Document images with source code
--

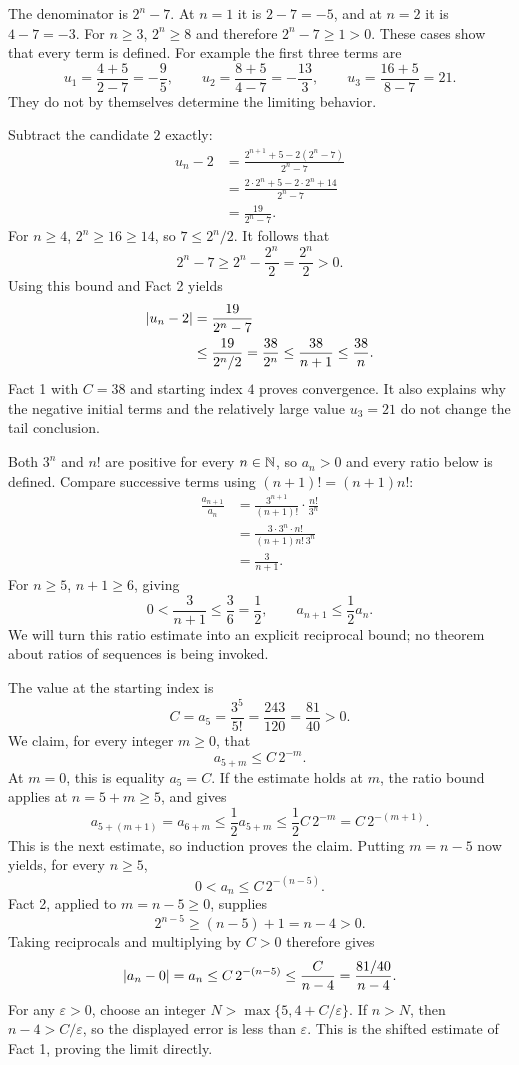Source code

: 
The denominator is $2^n-7$. At $n=1$ it
is $2-7=-5$, and at $n=2$ it is $4-7=-3$.
For $n\geq3$, $2^n\geq8$ and therefore $2^n-7\geq1>0$.
These cases show that every term is defined. For example the
first three terms are
\[
 u_1=\frac{4+5}{2-7}=-\frac95,
 \qquad u_2=\frac{8+5}{4-7}=-\frac{13}{3},
 \qquad u_3=\frac{16+5}{8-7}=21.
\]
They do not by themselves determine the limiting behavior.

Subtract the candidate $2$ exactly:
\begin{align*}
 u_n-2
 &=\frac{2^{n+1}+5-2(2^n-7)}{2^n-7}\\
 &=\frac{2\cdot2^n+5-2\cdot2^n+14}{2^n-7}\\
 &=\frac{19}{2^n-7}.
\end{align*}
For $n\geq4$, $2^n\geq16\geq14$, so $7\leq2^n/2$.
It follows that
\[
 2^n-7\geq2^n-\frac{2^n}{2}=\frac{2^n}{2}>0.
\]
Using this bound and Fact 2 yields
\begin{align*}
 \abs{u_n-2}
 &=\frac{19}{2^n-7}\\
 &\leq\frac{19}{2^n/2}
 =\frac{38}{2^n}
 \leq\frac{38}{n+1}
 \leq\frac{38}{n}.
\end{align*}
Fact 1 with $C=38$ and starting index $4$ proves convergence.
It also explains why the negative initial terms and the relatively
large value $u_3=21$ do not change the tail conclusion.


Both $3^n$ and $n!$ are positive for every $n\in\N$, so
$a_n>0$ and every ratio below is defined. Compare successive
terms using $(n+1)!=(n+1)n!$:
\begin{align*}
 \frac{a_{n+1}}{a_n}
 &=\frac{3^{n+1}}{(n+1)!}\cdot\frac{n!}{3^n}\\
 &=\frac{3\cdot3^n\cdot n!}{(n+1)n!\,3^n}\\
 &=\frac3{n+1}.
\end{align*}
For $n\geq5$, $n+1\geq6$, giving
\[
 0<\frac3{n+1}\leq\frac36=\frac12,
 \qquad
 a_{n+1}\leq\frac12a_n.
\]
We will turn this ratio estimate into an explicit reciprocal bound;
no theorem about ratios of sequences is being invoked.

The value at the starting index is
\[
 C=a_5=\frac{3^5}{5!}
 =\frac{243}{120}=\frac{81}{40}>0.
\]
We claim, for every integer $m\geq0$, that
\[
 a_{5+m}\leq C\,2^{-m}.
\]
At $m=0$, this is equality $a_5=C$. If the estimate holds
at $m$, the ratio bound applies at $n=5+m\geq5$, and gives
\[
 a_{5+(m+1)}=a_{6+m}
 \leq\frac12a_{5+m}
 \leq\frac12C\,2^{-m}
 =C\,2^{-(m+1)}.
\]
This is the next estimate, so induction proves the claim.
Putting $m=n-5$ now yields, for every $n\geq5$,
\[
 0<a_n\leq C\,2^{-(n-5)}.
\]
Fact 2, applied to $m=n-5\geq0$, supplies
\[
 2^{n-5}\geq(n-5)+1=n-4>0.
\]
Taking reciprocals and multiplying by $C>0$ therefore gives
\[
 \abs{a_n-0}=a_n
 \leq C\,2^{-(n-5)}
 \leq\frac{C}{n-4}
 =\frac{81/40}{n-4}.
\]
For any $\varepsilon>0$, choose an integer
$N>\max\{5,4+C/\varepsilon\}$. If $n>N$, then
$n-4>C/\varepsilon$, so the displayed error is less than
$\varepsilon$. This is the shifted estimate of Fact 1, proving
the limit directly.

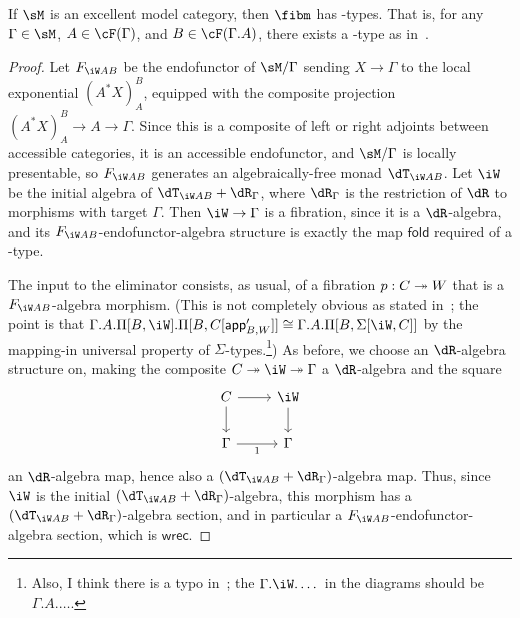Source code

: \documentclass{amsart}
\let\W\iW
\let\F\cF
\def\fold{\mathsf{fold}}
\def\wrec{\mathsf{wrec}}
\begin{document}
\begin{thm}
  If $\sM$ is an excellent model category, then $\fibm$ has \W-types.
  That is, for any $\Gamma\in\sM$, $A\in\F(\Gamma)$, and $B\in\F(\Gamma.A)$, there exists a \W-type as in~\cite[Definition 3.4.4.7]{lw:localuniv}.
\end{thm}
\begin{proof}
  Let $F_{\W A B}$ be the endofunctor of $\sM/\Gamma$ sending $X \to \Gamma$ to the local exponential $(A^*X)^B_A$, equipped with the composite projection $(A^*X)^B_A \to A\to \Gamma$.
  Since this is a composite of left or right adjoints between accessible categories, it is an accessible endofunctor, and $\sM/\Gamma$ is locally presentable, so $F_{\W A B}$ generates an algebraically-free monad $\dT_{\W A B}$.
  Let $\W$ be the initial algebra of $\dT_{\W A B} + \dR_{\Gamma}$, where $\dR_\Gamma$ is the restriction of $\dR$ to morphisms with target $\Gamma$.
  Then $\W\to \Gamma$ is a fibration, since it is a $\dR$-algebra, and its $F_{\W A B}$-endofunctor-algebra structure is exactly the map $\fold$ required of a \W-type.

  The input to the eliminator consists, as usual, of a fibration $p:C\twoheadrightarrow W$ that is a $F_{\W A B}$-algebra morphism.
  (This is not completely obvious as stated in~\cite[Definition 3.4.4.7]{lw:localuniv}; the point is that $\Gamma.A.\Pi[B,\W].\Pi[B,C[\mathsf{app}'_{B,W}]] \cong \Gamma.A.\Pi[B,\Sigma[\W,C]]$ by the mapping-in universal property of $\Sigma$-types.\footnote{Also, I think there is a typo in~\cite[Definition 3.4.4.7]{lw:localuniv}; the $\Gamma.\W.\dots$ in the diagrams should be $\Gamma.A.\dots$.})
  As before, we choose an $\dR$-algebra structure on, making the composite $C\fib \W \fib \Gamma$ a $\dR$-algebra and the square
  \[
  \begin{tikzcd}
    C \ar[d] \ar[r] & \W \ar[d] \\ \Gamma \ar[r,"1",swap]& \Gamma
  \end{tikzcd}
  \]
  an $\dR$-algebra map, hence also a $(\dT_{\W A B} + \dR_{\Gamma})$-algebra map.
  Thus, since $\W$ is the initial $(\dT_{\W A B} + \dR_{\Gamma})$-algebra, this morphism has a $(\dT_{\W A B} + \dR_{\Gamma})$-algebra section, and in particular a $F_{\W A B}$-endofunctor-algebra section, which is $\wrec$.
\end{proof}
\end{document}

--

> _Problem to solve_:
Look through the entries for the string "value". Every line that has it belongs in the answer.

> _Solved exercise_:
large value $u_3=21$ do not change the tail conclusion.
The value at the starting index is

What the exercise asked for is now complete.